Salesforce enforces a simple rule: callouts and DML cannot coexist in the same transaction if DML happens first.
The Trap in Action
This code looks perfectly reasonable but will throw at runtime:
public class OrderSyncService {
public static void createAndSync(String orderName, String endpoint) {
// DML first -- this stages uncommitted work
Order__c ord = new Order__c(Name = orderName);
insert ord;
// Callout after DML -- FAILS at runtime
HttpRequest req = new HttpRequest();
req.setEndpoint(endpoint);
req.setMethod('POST');
req.setBody(JSON.serialize(ord));
Http http = new Http();
HttpResponse res = http.send(req); // throws CalloutException
}
}
Solution 1: Reorder Operations (Callout First)
The simplest fix is restructuring so the callout executes before any DML. The inverse scenario -- callout before DML -- is perfectly legal.
public class OrderSyncService {
public static void createAndSync(String orderName, String endpoint) {
// Callout FIRST -- no uncommitted work yet
HttpRequest req = new HttpRequest();
req.setEndpoint(endpoint);
req.setMethod('POST');
req.setBody('{"name":"' + orderName + '"}');
Http http = new Http();
HttpResponse res = http.send(req);
// DML AFTER callout -- transaction integrity maintained
if (res.getStatusCode() == 200) {
Order__c ord = new Order__c(
Name = orderName,
External_Id__c = res.getBody()
);
insert ord;
}
}
}
This works when the callout does not depend on a Salesforce record ID.

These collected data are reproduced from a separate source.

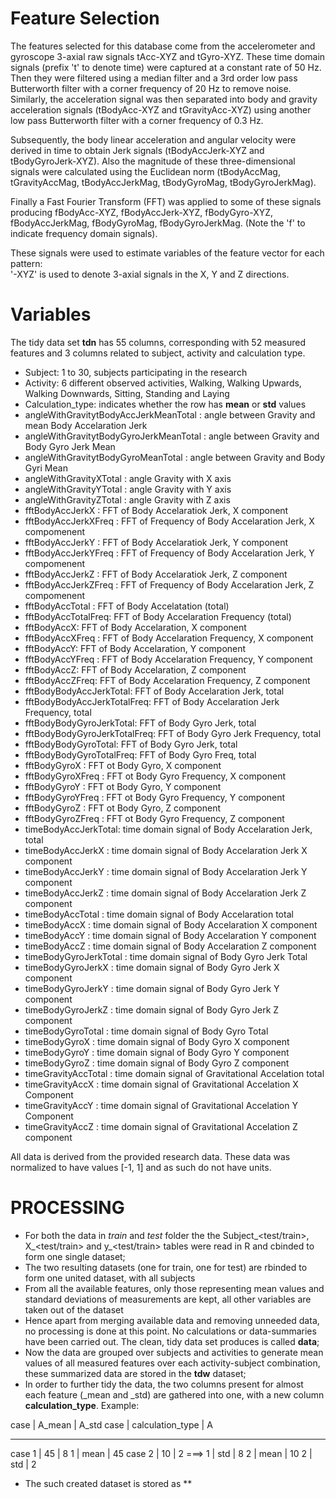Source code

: Feature Selection 
=================

The features selected for this database come from the accelerometer and gyroscope 3-axial raw signals tAcc-XYZ and tGyro-XYZ. These time domain signals (prefix 't' to denote time) were captured at a constant rate of 50 Hz. Then they were filtered using a median filter and a 3rd order low pass Butterworth filter with a corner frequency of 20 Hz to remove noise. Similarly, the acceleration signal was then separated into body and gravity acceleration signals (tBodyAcc-XYZ and tGravityAcc-XYZ) using another low pass Butterworth filter with a corner frequency of 0.3 Hz. 

Subsequently, the body linear acceleration and angular velocity were derived in time to obtain Jerk signals (tBodyAccJerk-XYZ and tBodyGyroJerk-XYZ). Also the magnitude of these three-dimensional signals were calculated using the Euclidean norm (tBodyAccMag, tGravityAccMag, tBodyAccJerkMag, tBodyGyroMag, tBodyGyroJerkMag). 

Finally a Fast Fourier Transform (FFT) was applied to some of these signals producing fBodyAcc-XYZ, fBodyAccJerk-XYZ, fBodyGyro-XYZ, fBodyAccJerkMag, fBodyGyroMag, fBodyGyroJerkMag. (Note the 'f' to indicate frequency domain signals). 

These signals were used to estimate variables of the feature vector for each pattern:  
'-XYZ' is used to denote 3-axial signals in the X, Y and Z directions.

Variables
=========

The tidy data set **tdn** has 55 columns, corresponding with 52 measured features and 3 columns related to subject, activity and calculation type.

* Subject: 1 to 30, subjects participating in the research
* Activity: 6 different observed activities, Walking, Walking Upwards, Walking Downwards, Sitting, Standing and Laying
* Calculation_type: indicates whether the row has **mean** or **std** values
* angleWithGravitytBodyAccJerkMeanTotal : angle between Gravity and mean Body Accelaration Jerk
* angleWithGravitytBodyGyroJerkMeanTotal : angle between Gravity and Body Gyro Jerk Mean
* angleWithGravitytBodyGyroMeanTotal : angle between Gravity and Body Gyri Mean
* angleWithGravityXTotal : angle Gravity with X axis
* angleWithGravityYTotal : angle Gravity with Y axis
* angleWithGravityZTotal : angle Gravity with Z axis
* fftBodyAccJerkX : FFT of Body Accelaratiok Jerk, X component
* fftBodyAccJerkXFreq : FFT of Frequency of Body Accelaration Jerk, X compomenent
* fftBodyAccJerkY : FFT of Body Accelaratiok Jerk, Y component
* fftBodyAccJerkYFreq : FFT of Frequency of Body Accelaration Jerk, Y compomenent
* fftBodyAccJerkZ : FFT of Body Accelaratiok Jerk, Z component
* fftBodyAccJerkZFreq : FFT of Frequency of Body Accelaration Jerk, Z compomenent
* fftBodyAccTotal : FFT of Body Accelatation (total)
* fftBodyAccTotalFreq: FFT of Body Accelaration Frequency (total)
* fftBodyAccX: FFT of Body Accelaration, X component
* fftBodyAccXFreq : FFT of Body Accelaration Frequency, X component
* fftBodyAccY: FFT of Body Accelaration, Y component
* fftBodyAccYFreq : FFT of Body Accelaration Frequency, Y component
* fftBodyAccZ: FFT of Body Accelaration, Z component
* fftBodyAccZFreq: FFT of Body Accelaration Frequency,  Z component
* fftBodyBodyAccJerkTotal: FFT of Body Accelaration Jerk,  total
* fftBodyBodyAccJerkTotalFreq: FFT of Body Accelaration Jerk Frequency,  total
* fftBodyBodyGyroJerkTotal: FFT of Body Gyro Jerk,  total
* fftBodyBodyGyroJerkTotalFreq: FFT of Body Gyro Jerk Frequency, total
* fftBodyBodyGyroTotal: FFT of Body Gyro Jerk, total
* fftBodyBodyGyroTotalFreq: FFT of Body Gyro Freq, total
* fftBodyGyroX : FFT ot Body Gyro, X component
* fftBodyGyroXFreq : FFT ot Body Gyro Frequency, X component
* fftBodyGyroY : FFT ot Body Gyro, Y component
* fftBodyGyroYFreq : FFT ot Body Gyro Frequency, Y component
* fftBodyGyroZ : FFT ot Body Gyro, Z component
* fftBodyGyroZFreq : FFT ot Body Gyro Frequency, Z component
* timeBodyAccJerkTotal: time domain signal of Body Accelaration Jerk, total
* timeBodyAccJerkX : time domain signal of Body Accelaration Jerk X component
* timeBodyAccJerkY : time domain signal of Body Accelaration Jerk Y component
* timeBodyAccJerkZ : time domain signal of Body Accelaration Jerk Z component
* timeBodyAccTotal : time domain signal of Body Accelaration total
* timeBodyAccX : time domain signal of Body Accelaration X component
* timeBodyAccY : time domain signal of Body Accelaration Y component
* timeBodyAccZ : time domain signal of Body Accelaration Z component
* timeBodyGyroJerkTotal : time domain signal of Body Gyro Jerk Total
* timeBodyGyroJerkX : time domain signal of  Body Gyro Jerk X component
* timeBodyGyroJerkY : time domain signal of  Body Gyro Jerk Y component
* timeBodyGyroJerkZ : time domain signal of  Body Gyro Jerk Z component
* timeBodyGyroTotal : time domain signal of  Body Gyro Total
* timeBodyGyroX : time domain signal of Body Gyro X component
* timeBodyGyroY : time domain signal of Body Gyro Y component
* timeBodyGyroZ : time domain signal of Body Gyro Z component
* timeGravityAccTotal : time domain signal of Gravitational Accelation total
* timeGravityAccX : time domain signal of Gravitational Accelation X Component
* timeGravityAccY : time domain signal of Gravitational Accelation Y Component
* timeGravityAccZ : time domain signal of Gravitational Accelation Z component    

All data is derived from the provided research data. These data was normalized to have values [-1, 1] and as such do not have units.

PROCESSING
==========

* For both the data in *train* and *test* folder the the Subject_<test/train>, X_<test/train> and y_<test/train> tables were read in R and cbinded to form one single dataset;
* The two resulting datasets (one for train, one for test) are rbinded to form one united dataset, with all subjects
* From all the available features, only those representing mean values and standard deviations of measurements are kept, all other variables are taken out of the dataset
* Hence apart from merging available data and removing unneeded data, no processing is done at this point. No calculations or data-summaries have been carried out. The clean, tidy data set produces is called **data**;
* Now the data are grouped over subjects and activities to generate mean values of all measured features over each activity-subject combination, these summarized data are stored in the **tdw** dataset;
* In order to further tidy the data, the two columns present for almost each feature (<feature>_mean and <feature>_std) are gathered into one, with a new column **calculation_type**. Example:
      
case   |  A_mean |  A_std            case | calculation_type |  A
---------------------------          ------------------------------
case 1 |      45 |      8               1 |            mean  | 45
case 2 |      10 |      2    ===>       1 |             std  |  8
                                        2 |            mean  | 10
                                        2 |             std  |  2

* The such created dataset is stored as **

Solution 2: Separate Transactions with @future or Queueable
When you genuinely need the record ID before making the callout (e.g., sending the Salesforce ID to an external system), split the work into two transactions:
public class OrderSyncService {
public static void createAndSync(String orderName, String endpoint) {
Order__c ord = new Order__c(Name = orderName);
insert ord;
// Offload callout to a separate transaction
syncToExternalSystem(ord.Id, endpoint);
}
@future(callout=true)
public static void syncToExternalSystem(Id orderId, String endpoint) {
Order__c ord = [SELECT Id, Name FROM Order__c WHERE Id = :orderId];
HttpRequest req = new HttpRequest();
req.setEndpoint(endpoint);
req.setMethod('POST');
req.setBody(JSON.serialize(ord));
Http http = new Http();
HttpResponse res = http.send(req);
}
}
For more complex scenarios, a Queueable class with Database.AllowsCallouts offers better chaining and state management than @future.
When to Use Each Pattern
| Scenario | Pattern |
|---|---|
| Callout result determines whether to save | Callout first, then DML |
| Need Salesforce record ID in the callout | @future(callout=true) or Queueable |
| Trigger-initiated callout | Always @future or Queueable (callouts are prohibited in trigger context) |
| Chaining multiple callout + DML pairs | Queueable with Database.AllowsCallouts |
Key Takeaways
- DML before callout in the same transaction always fails at runtime.
- Callout before DML in the same transaction is allowed.
- Use
@future(callout=true)orQueueablewhen the callout depends on a committed record. - This is a frequently tested concept on the Platform Developer I exam -- know the rule and the workarounds.